Los exámenes fueron severos y el propio Coronel Marín supervigiló cada uno de ellos; al final nos anunciaron que los resultados serían publicados en una de las vitrinas del Colegio Guadalupe. El día señalado casi no dormimos y temprano         estuvimos en el Guadalupe para saber cómo nos había ido. Efraín había ganado una beca por Junín, Tito se quedó en la puerta y no ingresó. Yo había ganado una beca por Lima. ¡Qué alegría! los dos habíamos ingresado como becarios. Lástima de Tito que de tanto nadar se quedó en la playa. Pero este escollo no lo desanimó, regresó al San José de Jauja y siguió preparándose, esta vez en base a la experiencia ganada, al año siguiente ganó una beca y fue leonciopradino de la segunda Promoción, con la que egresó el año 47 ocupando uno de los primeros lugares del Cuadro de Méritos. 

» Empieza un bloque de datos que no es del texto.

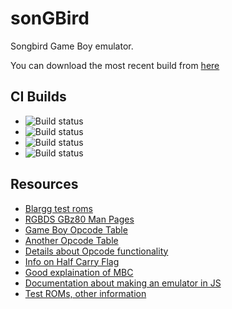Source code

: # sonGBird

Songbird Game Boy emulator.

You can download the most recent build from [here](https://cirrus-ci.com/github/aquova/songbird/master)

## CI Builds

- ![Build status](https://api.cirrus-ci.com/github/aquova/songbird.svg?task=win)
- ![Build status](https://api.cirrus-ci.com/github/aquova/songbird.svg?task=osx)
- ![Build status](https://api.cirrus-ci.com/github/aquova/songbird.svg?task=linux)
- ![Build status](https://api.cirrus-ci.com/github/aquova/songbird.svg?task=wasm)

## Resources

- [Blargg test roms](https://github.com/retrio/gb-test-roms)
- [RGBDS GBz80 Man Pages](https://rednex.github.io/rgbds/gbz80.7.html)
- [Game Boy Opcode Table](http://pastraiser.com/cpu/gameboy/gameboy_opcodes.html)
- [Another Opcode Table](https://izik1.github.io/gbops/)
- [Details about Opcode functionality](https://raw.githubusercontent.com/gb-archive/salvage/master/txt-files/gb-instructions.txt)
- [Info on Half Carry Flag](https://robdor.com/2016/08/10/gameboy-emulator-half-carry-flag/)
- [Good explaination of MBC](https://retrocomputing.stackexchange.com/questions/11732/how-does-the-gameboys-memory-bank-switching-work)
- [Documentation about making an emulator in JS](http://imrannazar.com/GameBoy-Emulation-in-JavaScript)
- [Test ROMs, other information](http://opusgames.com/games/GBDev/GBDev.html)
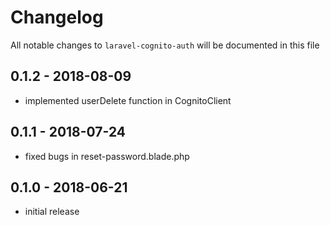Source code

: # Changelog

All notable changes to `laravel-cognito-auth` will be documented in this file

## 0.1.2 - 2018-08-09

- implemented userDelete function in CognitoClient

## 0.1.1 - 2018-07-24

- fixed bugs in reset-password.blade.php

## 0.1.0 - 2018-06-21

- initial release
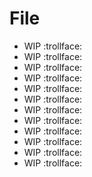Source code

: # File

- WIP :trollface:
- WIP :trollface:
- WIP :trollface:
- WIP :trollface:
- WIP :trollface:
- WIP :trollface:
- WIP :trollface:
- WIP :trollface:
- WIP :trollface:
- WIP :trollface:
- WIP :trollface:
- WIP :trollface:
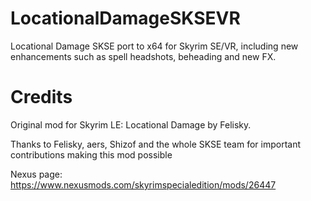 # LocationalDamageSKSEVR
Locational Damage SKSE port to x64 for Skyrim SE/VR, including new enhancements such as spell headshots, beheading and new FX.  

# Credits
Original mod for Skyrim LE: Locational Damage by Felisky.

Thanks to Felisky, aers, Shizof and the whole SKSE team for important contributions making this mod possible

Nexus page: https://www.nexusmods.com/skyrimspecialedition/mods/26447
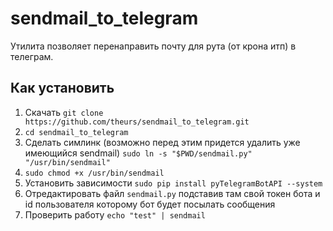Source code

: # sendmail_to_telegram

Утилита позволяет перенаправить почту для рута (от крона итп) в телеграм.

## Как установить

1. Скачать `git clone https://github.com/theurs/sendmail_to_telegram.git`
2. `cd sendmail_to_telegram`
3. Сделать симлинк (возможно перед этим придется удалить уже имеющийся sendmail) `sudo ln -s "$PWD/sendmail.py" "/usr/bin/sendmail"`
4. `sudo chmod +x /usr/bin/sendmail`
5. Установить зависимости `sudo pip install pyTelegramBotAPI --system`
6. Отредактировать файл `sendmail.py` подставив там свой токен бота и id пользователя которому бот будет посылать сообщения
7. Проверить работу `echo "test" | sendmail`
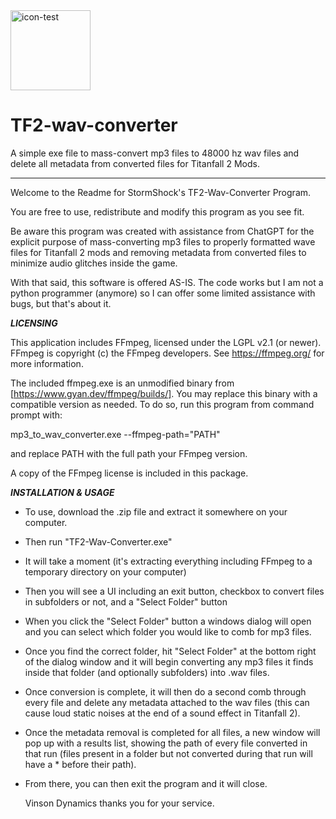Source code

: 
<img width="128" height="128" alt="icon-test" src="https://github.com/user-attachments/assets/e0ac018a-c7f1-436f-857f-b9b6786d262c" />

# **TF2-wav-converter**

A simple exe file to mass-convert mp3 files to 48000 hz wav files and delete all metadata from converted files for Titanfall 2 Mods.

-------------------------------------------------------------------------------------------------------------------------------------

Welcome to the Readme for StormShock's TF2-Wav-Converter Program. 

You are free to use, redistribute and modify this program
as you see fit.

Be aware this program was created with assistance from ChatGPT for the explicit
purpose of mass-converting mp3 files to properly formatted wave files for Titanfall 2 mods and
removing metadata from converted files to minimize audio glitches inside the game.

With that said, this software is offered AS-IS. The code works but I am not a python programmer
(anymore) so I can offer some limited assistance with bugs, but that's about it.



***LICENSING***

This application includes FFmpeg, licensed under the LGPL v2.1 (or newer).
FFmpeg is copyright (c) the FFmpeg developers.
See https://ffmpeg.org/ for more information.

The included ffmpeg.exe is an unmodified binary from [https://www.gyan.dev/ffmpeg/builds/].
You may replace this binary with a compatible version as needed. To do so, run this program
from command prompt with:

mp3_to_wav_converter.exe --ffmpeg-path="PATH" 

and replace PATH with the full path your FFmpeg version.

A copy of the FFmpeg license is included in this package.



***INSTALLATION & USAGE***

- To use, download the .zip file and extract it somewhere on your computer.
- Then run "TF2-Wav-Converter.exe"
- It will take a moment (it's extracting everything including FFmpeg to a temporary directory on your computer)
- Then you will see a UI including an exit button, checkbox to convert files in subfolders or not, and a "Select Folder" button
- When you click the "Select Folder" button a windows dialog will open and you can select which folder you would like to comb for mp3 files.
- Once you find the correct folder, hit "Select Folder" at the bottom right of the dialog window and it will begin converting any mp3 files it finds inside that folder (and optionally subfolders) into .wav files.
- Once conversion is complete, it will then do a second comb through every file and delete any metadata attached to the wav files (this can cause loud static noises at the end of a sound effect in Titanfall 2).
- Once the metadata removal is completed for all files, a new window will pop up with a results list, showing the path of every file converted in that run (files present in a folder but not converted during that run will have a * before their path).
- From there, you can then exit the program and it will close.

  Vinson Dynamics thanks you for your service.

Tito regresó a Jauja y nos quedamos en Lima preparándonos para internarnos en el CMLP Efraín y yo. Vivíamos con unas viejas tías en la casita del barrio magisterial. Ellas nos proveían de dinero para movilizarnos y sobre todo para ir al cine, Efraín era un fanático de todo tipo de películas y acontecimientos. Siempre fue así, en Jauja seguía todos los eventos deportivos pegado a un viejo radio y conocía de nombre a futbolistas y boxeadores. Días antes de ingresar al colegio se produjo en Lima un acontecimiento boxístico de antología: peleaban el argentino Lowell contra el chileno Godoy, estaba en disputa el cinturón de campeón sudamericano de box en la categoría semi-pesado. No sé cómo hizo Efraín para ir a la pelea. Creo que la tía María Luisa le dio el dinero que necesitaba para pagar su entrada. Los diarios informaron al día siguiente que la pelea fue un "tongo" y que los espectadores enfurecidos incendiaron la tribuna norte del estadio nacional. La primera experiencia de los "grandes espectáculos" no fue para Efraín la mejor, atrapado por una multitud que pugnaba por avanzar y retroceder ante los ataques de la policía, fue víctima de un baño de agua pestilente que le prodigaron los bomberos. Estuvo no sé cuántas horas con la ropa mojada y cuando llegó a casa "volaba" en fiebre. Luego le vinieron una serie de complicaciones en su salud y papá decidió que regresara a Jauja a curarse de sus males, quedé solo en Lima e ingresé al CMLP en la primera quincena de mayo, en reemplazo de Efraín ingresó el tarmeño Juan Carrión Ruiz.